In Memory of my Dad, Delmar Win Ayers (November 7, 1924 - February 23, 2011). Papa has been gone for a month now, and it is hard to believe. But his kindness and generosity lives on in my heart. Please enjoy one example of what Daddy taught me as a child.

“Santa’s coming tonight!” Daddy rushed inside from the cold North Georgia night, closed the door with his shoulder and dropped a bag of navel oranges, nuts and stick candy beside me on the floor. A box of Moon Pies, my favorite treat, rested on top.

I sat cross-legged in front of the crackling fire and stared up at the tall, broad-shouldered man with thinning hair and an engaging smile. Even at eight years old, I realized that Daddy, a hard-working man of few words, was an unlikely Santa. I also knew from past Christmas Eve’s that we’d deliver toys, clothes and candy to a neighbor who Daddy said needed our help.

“It’s almost nine o’clock,” he said as I grabbed the Moon Pies, anticipating the joy of biting into the chocolate covered cookie sandwich with the marshmallow filling. “The presents for the Reynolds are bundled up in the back of the truck.”

I followed him to the kitchen to find Mom.

“Just in time to add the secret ingredient,” she said to me and slid the first of four cake layers on a plate, then stuck holes in the layer with a pointed knife.

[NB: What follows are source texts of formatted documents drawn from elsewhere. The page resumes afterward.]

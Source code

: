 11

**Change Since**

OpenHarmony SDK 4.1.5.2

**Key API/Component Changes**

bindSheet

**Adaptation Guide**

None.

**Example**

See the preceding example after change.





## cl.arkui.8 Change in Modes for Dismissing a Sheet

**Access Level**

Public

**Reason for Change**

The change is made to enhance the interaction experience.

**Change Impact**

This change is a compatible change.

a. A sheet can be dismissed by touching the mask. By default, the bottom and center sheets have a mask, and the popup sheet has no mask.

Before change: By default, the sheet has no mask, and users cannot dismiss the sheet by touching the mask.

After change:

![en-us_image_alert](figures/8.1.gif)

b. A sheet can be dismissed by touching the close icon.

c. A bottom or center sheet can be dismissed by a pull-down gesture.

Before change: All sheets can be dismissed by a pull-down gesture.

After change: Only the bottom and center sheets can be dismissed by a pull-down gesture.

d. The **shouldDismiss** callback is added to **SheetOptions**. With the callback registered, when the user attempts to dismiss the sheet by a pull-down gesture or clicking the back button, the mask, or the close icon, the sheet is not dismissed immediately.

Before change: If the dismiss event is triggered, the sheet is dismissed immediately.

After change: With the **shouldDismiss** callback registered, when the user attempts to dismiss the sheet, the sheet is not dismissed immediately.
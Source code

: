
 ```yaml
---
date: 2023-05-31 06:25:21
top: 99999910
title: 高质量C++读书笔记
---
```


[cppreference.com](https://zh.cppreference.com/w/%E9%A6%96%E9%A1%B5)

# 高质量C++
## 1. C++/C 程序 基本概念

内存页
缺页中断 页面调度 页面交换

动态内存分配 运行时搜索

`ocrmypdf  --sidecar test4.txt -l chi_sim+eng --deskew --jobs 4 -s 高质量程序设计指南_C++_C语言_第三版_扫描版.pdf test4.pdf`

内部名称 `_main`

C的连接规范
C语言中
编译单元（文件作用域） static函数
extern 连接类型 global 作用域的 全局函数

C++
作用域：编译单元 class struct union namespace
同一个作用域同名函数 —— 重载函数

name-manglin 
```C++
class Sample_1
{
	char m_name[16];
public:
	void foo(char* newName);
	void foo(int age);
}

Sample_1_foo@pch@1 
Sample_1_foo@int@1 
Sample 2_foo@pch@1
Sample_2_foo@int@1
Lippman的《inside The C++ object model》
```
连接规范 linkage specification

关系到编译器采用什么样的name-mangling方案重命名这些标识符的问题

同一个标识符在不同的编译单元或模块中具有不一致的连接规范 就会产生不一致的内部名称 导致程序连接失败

As I had done for the previous two years, I spooned on a bit of juice from two oranges and watched it seep down into the cake. “There’s no cake as good as Sara’s,” I repeated what everyone at her office said about her baking. Mom smiled, and I ran my finger over the mixer beaters, scooping the sugary icing into my mouth. “Yum,” I murmured.

Mom iced the cake, and I retrieved the bowl of freshly grated coconut.

“Okay, it’s ready to go,” Mom said after sprinkling on the last of the coconut.

“What?” My mouth flew open.

“We’re giving it to the Reynolds’ family.”

“Not our cake?”

“Giving to others is what Christmas is all about,” Dad said.

“But Mom can’t make another one before Christmas,” I said. “Can’t we slice it and save some for us?”

“No.” Mom placed cellophane lightly over the cake.

“Let’s go,” Daddy said, buttoning his jacket. He pulled my new wool coat from the peg by the back door and handed it to me. Mom carried the cake. I grabbed my box of Moon Pies and stepped outside.

The winter wind stung my face. I tucked the box under my arm, buried my hands in my pockets, and dashed to Dad’s old, battered ‘56 Ford pickup that in no way resembled Santa’s sleigh.

I slid across the cold vinyl seat. Mom settled beside me.

“Why doesn’t Santa deliver their gifts?” I asked.

Mom glanced at Daddy.

“The Reynolds’ children don’t believe anymore,” she said.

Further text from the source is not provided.